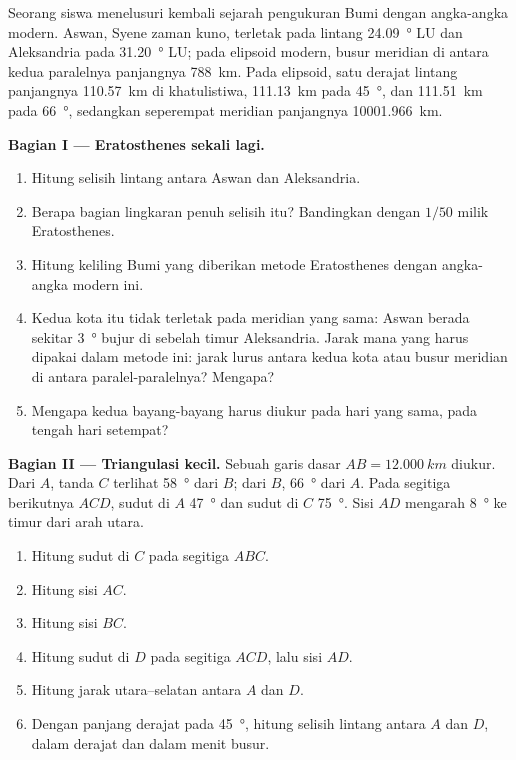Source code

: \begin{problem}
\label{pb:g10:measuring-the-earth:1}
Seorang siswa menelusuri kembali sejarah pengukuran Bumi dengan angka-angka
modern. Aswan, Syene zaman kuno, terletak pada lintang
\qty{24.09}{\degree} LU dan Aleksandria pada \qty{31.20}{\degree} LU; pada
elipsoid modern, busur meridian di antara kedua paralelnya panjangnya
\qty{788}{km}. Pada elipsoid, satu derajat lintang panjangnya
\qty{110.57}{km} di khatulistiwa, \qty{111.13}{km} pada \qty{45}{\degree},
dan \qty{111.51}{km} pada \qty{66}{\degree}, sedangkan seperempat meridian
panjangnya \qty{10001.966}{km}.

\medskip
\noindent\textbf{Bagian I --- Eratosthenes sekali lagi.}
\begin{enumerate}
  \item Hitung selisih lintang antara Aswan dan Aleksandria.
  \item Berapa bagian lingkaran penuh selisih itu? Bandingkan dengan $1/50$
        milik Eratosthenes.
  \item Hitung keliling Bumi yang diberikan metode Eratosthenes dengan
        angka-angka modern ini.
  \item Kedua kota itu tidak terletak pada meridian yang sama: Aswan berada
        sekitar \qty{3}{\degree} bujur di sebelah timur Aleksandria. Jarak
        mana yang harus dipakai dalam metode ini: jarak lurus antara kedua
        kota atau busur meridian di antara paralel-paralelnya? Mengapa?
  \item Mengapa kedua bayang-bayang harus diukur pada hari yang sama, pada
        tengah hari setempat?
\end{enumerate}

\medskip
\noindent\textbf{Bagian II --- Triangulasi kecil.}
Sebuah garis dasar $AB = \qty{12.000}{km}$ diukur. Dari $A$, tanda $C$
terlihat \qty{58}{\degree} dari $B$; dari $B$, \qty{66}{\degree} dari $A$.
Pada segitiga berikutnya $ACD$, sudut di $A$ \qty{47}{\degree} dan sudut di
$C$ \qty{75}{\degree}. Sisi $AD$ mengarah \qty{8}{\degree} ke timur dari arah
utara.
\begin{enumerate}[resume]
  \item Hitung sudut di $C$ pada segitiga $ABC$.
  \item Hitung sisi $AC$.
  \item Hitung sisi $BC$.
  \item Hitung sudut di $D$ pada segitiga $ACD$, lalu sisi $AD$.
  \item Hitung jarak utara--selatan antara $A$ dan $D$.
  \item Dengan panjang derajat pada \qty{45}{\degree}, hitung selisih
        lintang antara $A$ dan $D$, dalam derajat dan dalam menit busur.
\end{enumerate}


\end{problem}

● ● ● ●

◆ Aim of the exercise
Without changing a word, retype the data above and omit its pictures.

◆ Exercise output
Source code

: \begin{problem}
\label{pb:g10:measuring-the-earth:1}
Seorang siswa menelusuri kembali sejarah pengukuran Bumi dengan angka-angka
modern. Aswan, Syene zaman kuno, terletak pada lintang
\qty{24.09}{\degree} LU dan Aleksandria pada \qty{31.20}{\degree} LU; pada
elipsoid modern, busur meridian di antara kedua paralelnya panjangnya
\qty{788}{km}. Pada elipsoid, satu derajat lintang panjangnya
\qty{110.57}{km} di khatulistiwa, \qty{111.13}{km} pada \qty{45}{\degree},
dan \qty{111.51}{km} pada \qty{66}{\degree}, sedangkan seperempat meridian
panjangnya \qty{10001.966}{km}.

\medskip
\noindent\textbf{Bagian I --- Eratosthenes sekali lagi.}
\begin{enumerate}
  \item Hitung selisih lintang antara Aswan dan Aleksandria.
  \item Berapa bagian lingkaran penuh selisih itu? Bandingkan dengan $1/50$
        milik Eratosthenes.
  \item Hitung keliling Bumi yang diberikan metode Eratosthenes dengan
        angka-angka modern ini.
  \item Kedua kota itu tidak terletak pada meridian yang sama: Aswan berada
        sekitar \qty{3}{\degree} bujur di sebelah timur Aleksandria. Jarak
        mana yang harus dipakai dalam metode ini: jarak lurus antara kedua
        kota atau busur meridian di antara paralel-paralelnya? Mengapa?
  \item Mengapa kedua bayang-bayang harus diukur pada hari yang sama, pada
        tengah hari setempat?
\end{enumerate}

\medskip
\noindent\textbf{Bagian II --- Triangulasi kecil.}
Sebuah garis dasar $AB = \qty{12.000}{km}$ diukur. Dari $A$, tanda $C$
terlihat \qty{58}{\degree} dari $B$; dari $B$, \qty{66}{\degree} dari $A$.
Pada segitiga berikutnya $ACD$, sudut di $A$ \qty{47}{\degree} dan sudut di
$C$ \qty{75}{\degree}. Sisi $AD$ mengarah \qty{8}{\degree} ke timur dari arah
utara.
\begin{enumerate}[resume]
  \item Hitung sudut di $C$ pada segitiga $ABC$.
  \item Hitung sisi $AC$.
  \item Hitung sisi $BC$.
  \item Hitung sudut di $D$ pada segitiga $ACD$, lalu sisi $AD$.
  \item Hitung jarak utara--selatan antara $A$ dan $D$.
  \item Dengan panjang derajat pada \qty{45}{\degree}, hitung selisih
        lintang antara $A$ dan $D$, dalam derajat dan dalam menit busur.
\end{enumerate}


\end{problem}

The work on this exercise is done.